Data excerpts:
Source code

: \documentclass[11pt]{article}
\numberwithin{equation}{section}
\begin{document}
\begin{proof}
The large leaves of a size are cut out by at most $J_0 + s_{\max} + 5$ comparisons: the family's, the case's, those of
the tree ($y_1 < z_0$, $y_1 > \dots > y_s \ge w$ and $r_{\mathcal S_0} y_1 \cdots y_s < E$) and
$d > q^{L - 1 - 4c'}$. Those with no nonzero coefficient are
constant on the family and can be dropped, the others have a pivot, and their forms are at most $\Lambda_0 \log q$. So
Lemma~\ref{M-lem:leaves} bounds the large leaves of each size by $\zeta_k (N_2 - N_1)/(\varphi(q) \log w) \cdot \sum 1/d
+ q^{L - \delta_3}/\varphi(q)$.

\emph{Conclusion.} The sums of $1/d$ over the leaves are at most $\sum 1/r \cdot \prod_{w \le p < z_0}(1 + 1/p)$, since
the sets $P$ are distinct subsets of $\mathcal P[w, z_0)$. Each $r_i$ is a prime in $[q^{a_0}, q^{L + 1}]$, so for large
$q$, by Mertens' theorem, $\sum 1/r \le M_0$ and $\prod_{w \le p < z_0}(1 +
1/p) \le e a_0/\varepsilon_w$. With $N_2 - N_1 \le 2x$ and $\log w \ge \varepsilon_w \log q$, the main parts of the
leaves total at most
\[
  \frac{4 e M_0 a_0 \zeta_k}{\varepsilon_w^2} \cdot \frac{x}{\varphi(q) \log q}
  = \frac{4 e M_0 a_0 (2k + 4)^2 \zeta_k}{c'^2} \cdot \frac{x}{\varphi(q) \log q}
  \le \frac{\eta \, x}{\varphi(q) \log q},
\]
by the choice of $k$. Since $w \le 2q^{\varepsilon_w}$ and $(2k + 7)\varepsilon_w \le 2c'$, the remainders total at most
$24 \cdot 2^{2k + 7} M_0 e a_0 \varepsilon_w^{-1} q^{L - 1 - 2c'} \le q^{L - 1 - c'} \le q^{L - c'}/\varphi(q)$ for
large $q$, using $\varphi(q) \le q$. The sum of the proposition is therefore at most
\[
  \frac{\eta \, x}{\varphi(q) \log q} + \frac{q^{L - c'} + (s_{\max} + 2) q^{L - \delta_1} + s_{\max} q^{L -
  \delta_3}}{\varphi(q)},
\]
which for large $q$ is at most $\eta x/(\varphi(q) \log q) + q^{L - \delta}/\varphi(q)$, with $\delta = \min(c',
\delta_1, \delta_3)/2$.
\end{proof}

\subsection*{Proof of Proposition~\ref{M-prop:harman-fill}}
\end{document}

What needs to be done:
Line by line, transcribe the material exactly.

Result:
Source code

: \documentclass[11pt]{article}
\numberwithin{equation}{section}
\begin{document}
\begin{proof}
The large leaves of a size are cut out by at most $J_0 + s_{\max} + 5$ comparisons: the family's, the case's, those of
the tree ($y_1 < z_0$, $y_1 > \dots > y_s \ge w$ and $r_{\mathcal S_0} y_1 \cdots y_s < E$) and
$d > q^{L - 1 - 4c'}$. Those with no nonzero coefficient are
constant on the family and can be dropped, the others have a pivot, and their forms are at most $\Lambda_0 \log q$. So
Lemma~\ref{M-lem:leaves} bounds the large leaves of each size by $\zeta_k (N_2 - N_1)/(\varphi(q) \log w) \cdot \sum 1/d
+ q^{L - \delta_3}/\varphi(q)$.

\emph{Conclusion.} The sums of $1/d$ over the leaves are at most $\sum 1/r \cdot \prod_{w \le p < z_0}(1 + 1/p)$, since
the sets $P$ are distinct subsets of $\mathcal P[w, z_0)$. Each $r_i$ is a prime in $[q^{a_0}, q^{L + 1}]$, so for large
$q$, by Mertens' theorem, $\sum 1/r \le M_0$ and $\prod_{w \le p < z_0}(1 +
1/p) \le e a_0/\varepsilon_w$. With $N_2 - N_1 \le 2x$ and $\log w \ge \varepsilon_w \log q$, the main parts of the
leaves total at most
\[
  \frac{4 e M_0 a_0 \zeta_k}{\varepsilon_w^2} \cdot \frac{x}{\varphi(q) \log q}
  = \frac{4 e M_0 a_0 (2k + 4)^2 \zeta_k}{c'^2} \cdot \frac{x}{\varphi(q) \log q}
  \le \frac{\eta \, x}{\varphi(q) \log q},
\]
by the choice of $k$. Since $w \le 2q^{\varepsilon_w}$ and $(2k + 7)\varepsilon_w \le 2c'$, the remainders total at most
$24 \cdot 2^{2k + 7} M_0 e a_0 \varepsilon_w^{-1} q^{L - 1 - 2c'} \le q^{L - 1 - c'} \le q^{L - c'}/\varphi(q)$ for
large $q$, using $\varphi(q) \le q$. The sum of the proposition is therefore at most
\[
  \frac{\eta \, x}{\varphi(q) \log q} + \frac{q^{L - c'} + (s_{\max} + 2) q^{L - \delta_1} + s_{\max} q^{L -
  \delta_3}}{\varphi(q)},
\]
which for large $q$ is at most $\eta x/(\varphi(q) \log q) + q^{L - \delta}/\varphi(q)$, with $\delta = \min(c',
\delta_1, \delta_3)/2$.
\end{proof}

\subsection*{Proof of Proposition~\ref{M-prop:harman-fill}}
\end{document}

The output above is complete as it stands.